**Task description**
Pull out of the data below the stretch of lines bounded by the one containing "new Valkey-specific settings)." and the one containing "limits are enforced.", both bounds included, unchanged.

**Extracted material**
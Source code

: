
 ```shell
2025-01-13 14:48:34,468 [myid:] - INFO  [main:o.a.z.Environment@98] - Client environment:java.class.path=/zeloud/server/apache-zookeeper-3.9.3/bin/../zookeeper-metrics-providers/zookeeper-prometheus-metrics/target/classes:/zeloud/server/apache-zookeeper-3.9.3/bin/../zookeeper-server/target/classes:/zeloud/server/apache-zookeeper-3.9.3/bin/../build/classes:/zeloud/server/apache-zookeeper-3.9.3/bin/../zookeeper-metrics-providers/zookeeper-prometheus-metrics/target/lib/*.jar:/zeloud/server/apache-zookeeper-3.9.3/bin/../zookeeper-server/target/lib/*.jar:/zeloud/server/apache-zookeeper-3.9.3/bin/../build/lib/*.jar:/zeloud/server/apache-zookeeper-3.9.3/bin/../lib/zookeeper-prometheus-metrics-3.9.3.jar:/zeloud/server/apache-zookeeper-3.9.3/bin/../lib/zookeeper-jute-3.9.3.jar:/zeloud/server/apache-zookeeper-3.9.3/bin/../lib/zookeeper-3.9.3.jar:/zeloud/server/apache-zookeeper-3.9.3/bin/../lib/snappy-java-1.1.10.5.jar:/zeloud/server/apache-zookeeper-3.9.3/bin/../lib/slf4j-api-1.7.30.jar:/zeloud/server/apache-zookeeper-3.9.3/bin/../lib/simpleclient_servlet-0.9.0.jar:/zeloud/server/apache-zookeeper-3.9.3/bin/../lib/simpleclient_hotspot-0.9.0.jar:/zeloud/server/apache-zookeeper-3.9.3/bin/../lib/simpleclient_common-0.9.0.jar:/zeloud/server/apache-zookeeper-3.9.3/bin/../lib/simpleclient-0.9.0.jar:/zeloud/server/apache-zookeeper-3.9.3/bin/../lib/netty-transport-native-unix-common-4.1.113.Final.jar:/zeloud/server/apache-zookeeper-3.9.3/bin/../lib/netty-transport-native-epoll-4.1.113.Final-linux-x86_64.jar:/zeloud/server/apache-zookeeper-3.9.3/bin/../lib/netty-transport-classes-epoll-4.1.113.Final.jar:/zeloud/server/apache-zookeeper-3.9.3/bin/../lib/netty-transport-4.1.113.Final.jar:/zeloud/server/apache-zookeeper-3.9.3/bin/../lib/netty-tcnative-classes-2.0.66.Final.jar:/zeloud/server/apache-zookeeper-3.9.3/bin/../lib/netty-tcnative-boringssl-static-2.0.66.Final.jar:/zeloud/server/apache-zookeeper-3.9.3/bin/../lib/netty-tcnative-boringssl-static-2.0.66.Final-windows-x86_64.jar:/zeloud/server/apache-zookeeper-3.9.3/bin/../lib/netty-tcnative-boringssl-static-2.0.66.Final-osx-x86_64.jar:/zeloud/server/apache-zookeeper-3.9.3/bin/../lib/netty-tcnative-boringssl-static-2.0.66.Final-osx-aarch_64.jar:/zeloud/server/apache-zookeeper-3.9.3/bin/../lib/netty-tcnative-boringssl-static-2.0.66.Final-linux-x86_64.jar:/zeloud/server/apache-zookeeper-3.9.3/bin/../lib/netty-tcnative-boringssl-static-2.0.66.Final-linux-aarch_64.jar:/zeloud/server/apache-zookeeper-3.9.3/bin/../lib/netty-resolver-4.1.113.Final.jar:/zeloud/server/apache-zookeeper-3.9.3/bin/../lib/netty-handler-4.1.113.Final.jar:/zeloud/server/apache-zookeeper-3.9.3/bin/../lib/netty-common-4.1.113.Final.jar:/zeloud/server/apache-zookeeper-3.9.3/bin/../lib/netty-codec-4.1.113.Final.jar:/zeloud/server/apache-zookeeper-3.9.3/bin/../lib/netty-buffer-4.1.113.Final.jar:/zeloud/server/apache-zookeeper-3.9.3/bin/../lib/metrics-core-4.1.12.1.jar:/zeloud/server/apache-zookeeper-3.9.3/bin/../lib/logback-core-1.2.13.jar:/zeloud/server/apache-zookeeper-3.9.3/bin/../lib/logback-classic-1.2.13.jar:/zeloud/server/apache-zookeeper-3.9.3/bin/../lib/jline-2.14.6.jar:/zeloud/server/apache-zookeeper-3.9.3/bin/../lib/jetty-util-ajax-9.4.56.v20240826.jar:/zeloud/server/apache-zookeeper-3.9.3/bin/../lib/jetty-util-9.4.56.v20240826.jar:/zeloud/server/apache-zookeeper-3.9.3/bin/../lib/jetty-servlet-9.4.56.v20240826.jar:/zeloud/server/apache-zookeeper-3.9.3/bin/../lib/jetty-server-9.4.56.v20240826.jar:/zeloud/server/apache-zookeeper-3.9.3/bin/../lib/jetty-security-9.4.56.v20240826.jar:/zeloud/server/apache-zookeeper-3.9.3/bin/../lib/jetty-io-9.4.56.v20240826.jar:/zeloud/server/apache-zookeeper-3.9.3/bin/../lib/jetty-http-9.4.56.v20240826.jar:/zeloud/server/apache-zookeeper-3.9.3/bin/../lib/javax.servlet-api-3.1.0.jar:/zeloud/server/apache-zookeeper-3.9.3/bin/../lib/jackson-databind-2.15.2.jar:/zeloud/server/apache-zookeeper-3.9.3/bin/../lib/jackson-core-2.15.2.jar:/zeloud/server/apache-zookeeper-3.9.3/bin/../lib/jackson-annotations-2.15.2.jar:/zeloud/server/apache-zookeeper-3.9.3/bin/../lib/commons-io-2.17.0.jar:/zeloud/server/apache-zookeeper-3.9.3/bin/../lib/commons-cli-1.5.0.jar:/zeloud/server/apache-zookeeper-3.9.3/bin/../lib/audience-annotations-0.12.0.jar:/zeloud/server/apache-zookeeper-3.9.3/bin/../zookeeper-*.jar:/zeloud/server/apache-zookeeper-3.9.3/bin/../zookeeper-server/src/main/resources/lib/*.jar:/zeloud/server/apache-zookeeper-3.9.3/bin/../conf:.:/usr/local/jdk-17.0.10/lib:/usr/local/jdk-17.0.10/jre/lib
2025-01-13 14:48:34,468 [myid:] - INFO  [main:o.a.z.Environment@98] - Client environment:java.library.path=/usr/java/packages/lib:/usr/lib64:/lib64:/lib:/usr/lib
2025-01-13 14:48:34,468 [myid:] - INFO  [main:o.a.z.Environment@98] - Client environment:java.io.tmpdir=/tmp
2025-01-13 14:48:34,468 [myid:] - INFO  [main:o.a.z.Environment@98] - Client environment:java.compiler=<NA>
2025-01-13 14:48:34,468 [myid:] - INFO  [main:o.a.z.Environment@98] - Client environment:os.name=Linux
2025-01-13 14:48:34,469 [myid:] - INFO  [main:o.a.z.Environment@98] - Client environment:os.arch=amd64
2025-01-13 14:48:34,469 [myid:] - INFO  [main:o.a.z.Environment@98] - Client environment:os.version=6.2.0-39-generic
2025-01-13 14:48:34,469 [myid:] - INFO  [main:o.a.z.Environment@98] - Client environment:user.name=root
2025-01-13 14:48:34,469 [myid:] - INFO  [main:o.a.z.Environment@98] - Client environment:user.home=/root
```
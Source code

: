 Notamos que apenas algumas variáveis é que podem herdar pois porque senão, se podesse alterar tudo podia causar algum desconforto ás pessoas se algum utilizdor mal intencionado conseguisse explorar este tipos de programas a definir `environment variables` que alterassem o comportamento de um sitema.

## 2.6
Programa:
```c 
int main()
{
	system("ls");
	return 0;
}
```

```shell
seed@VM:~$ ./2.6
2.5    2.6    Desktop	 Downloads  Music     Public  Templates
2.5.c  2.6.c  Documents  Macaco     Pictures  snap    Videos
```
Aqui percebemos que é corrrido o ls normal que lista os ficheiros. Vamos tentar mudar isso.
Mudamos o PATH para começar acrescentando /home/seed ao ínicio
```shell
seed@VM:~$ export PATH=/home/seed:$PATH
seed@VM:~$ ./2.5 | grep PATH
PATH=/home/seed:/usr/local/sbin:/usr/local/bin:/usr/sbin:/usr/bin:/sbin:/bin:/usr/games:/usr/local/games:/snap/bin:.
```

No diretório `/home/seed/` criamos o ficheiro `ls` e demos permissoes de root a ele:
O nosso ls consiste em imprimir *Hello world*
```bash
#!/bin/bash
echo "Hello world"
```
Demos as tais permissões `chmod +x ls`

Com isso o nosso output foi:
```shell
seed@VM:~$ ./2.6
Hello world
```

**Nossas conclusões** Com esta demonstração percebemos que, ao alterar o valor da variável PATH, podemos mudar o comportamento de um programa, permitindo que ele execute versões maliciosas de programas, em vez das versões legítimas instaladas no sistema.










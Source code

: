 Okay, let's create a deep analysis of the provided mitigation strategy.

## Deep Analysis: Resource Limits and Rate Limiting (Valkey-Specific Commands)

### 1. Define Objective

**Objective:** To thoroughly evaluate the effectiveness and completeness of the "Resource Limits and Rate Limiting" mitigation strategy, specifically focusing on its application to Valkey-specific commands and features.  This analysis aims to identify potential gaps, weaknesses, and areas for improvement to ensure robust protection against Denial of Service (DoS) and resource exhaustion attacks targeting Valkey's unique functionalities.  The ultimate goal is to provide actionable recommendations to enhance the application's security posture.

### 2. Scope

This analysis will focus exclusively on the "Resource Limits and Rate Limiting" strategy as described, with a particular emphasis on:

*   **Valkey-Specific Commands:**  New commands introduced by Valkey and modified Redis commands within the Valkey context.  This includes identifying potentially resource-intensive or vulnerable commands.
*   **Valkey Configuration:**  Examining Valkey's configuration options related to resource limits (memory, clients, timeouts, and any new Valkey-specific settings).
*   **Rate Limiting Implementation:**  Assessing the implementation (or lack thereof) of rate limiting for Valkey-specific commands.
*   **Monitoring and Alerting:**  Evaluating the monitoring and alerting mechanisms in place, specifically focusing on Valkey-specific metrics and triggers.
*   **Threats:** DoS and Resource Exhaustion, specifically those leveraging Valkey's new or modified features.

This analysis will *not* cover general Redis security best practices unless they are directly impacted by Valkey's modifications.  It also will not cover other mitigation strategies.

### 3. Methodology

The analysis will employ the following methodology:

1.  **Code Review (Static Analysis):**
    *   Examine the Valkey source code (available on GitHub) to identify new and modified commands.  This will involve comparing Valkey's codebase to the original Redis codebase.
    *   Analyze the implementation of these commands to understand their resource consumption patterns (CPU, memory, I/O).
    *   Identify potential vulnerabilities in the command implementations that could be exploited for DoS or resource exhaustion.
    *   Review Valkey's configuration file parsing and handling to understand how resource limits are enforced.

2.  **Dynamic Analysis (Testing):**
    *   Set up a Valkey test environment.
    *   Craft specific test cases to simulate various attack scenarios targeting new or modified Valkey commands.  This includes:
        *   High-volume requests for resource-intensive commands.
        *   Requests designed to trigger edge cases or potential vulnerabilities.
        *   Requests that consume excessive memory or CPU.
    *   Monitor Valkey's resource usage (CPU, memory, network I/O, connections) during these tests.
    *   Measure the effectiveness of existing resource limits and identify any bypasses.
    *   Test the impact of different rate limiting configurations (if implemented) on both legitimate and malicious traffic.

**Solution for this exercise**
*   **Valkey Configuration:**  Examining Valkey's configuration options related to resource limits (memory, clients, timeouts, and any new Valkey-specific settings).
*   **Rate Limiting Implementation:**  Assessing the implementation (or lack thereof) of rate limiting for Valkey-specific commands.
*   **Monitoring and Alerting:**  Evaluating the monitoring and alerting mechanisms in place, specifically focusing on Valkey-specific metrics and triggers.
*   **Threats:** DoS and Resource Exhaustion, specifically those leveraging Valkey's new or modified features.

This analysis will *not* cover general Redis security best practices unless they are directly impacted by Valkey's modifications.  It also will not cover other mitigation strategies.

### 3. Methodology

The analysis will employ the following methodology:

1.  **Code Review (Static Analysis):**
    *   Examine the Valkey source code (available on GitHub) to identify new and modified commands.  This will involve comparing Valkey's codebase to the original Redis codebase.
    *   Analyze the implementation of these commands to understand their resource consumption patterns (CPU, memory, I/O).
    *   Identify potential vulnerabilities in the command implementations that could be exploited for DoS or resource exhaustion.
    *   Review Valkey's configuration file parsing and handling to understand how resource limits are enforced.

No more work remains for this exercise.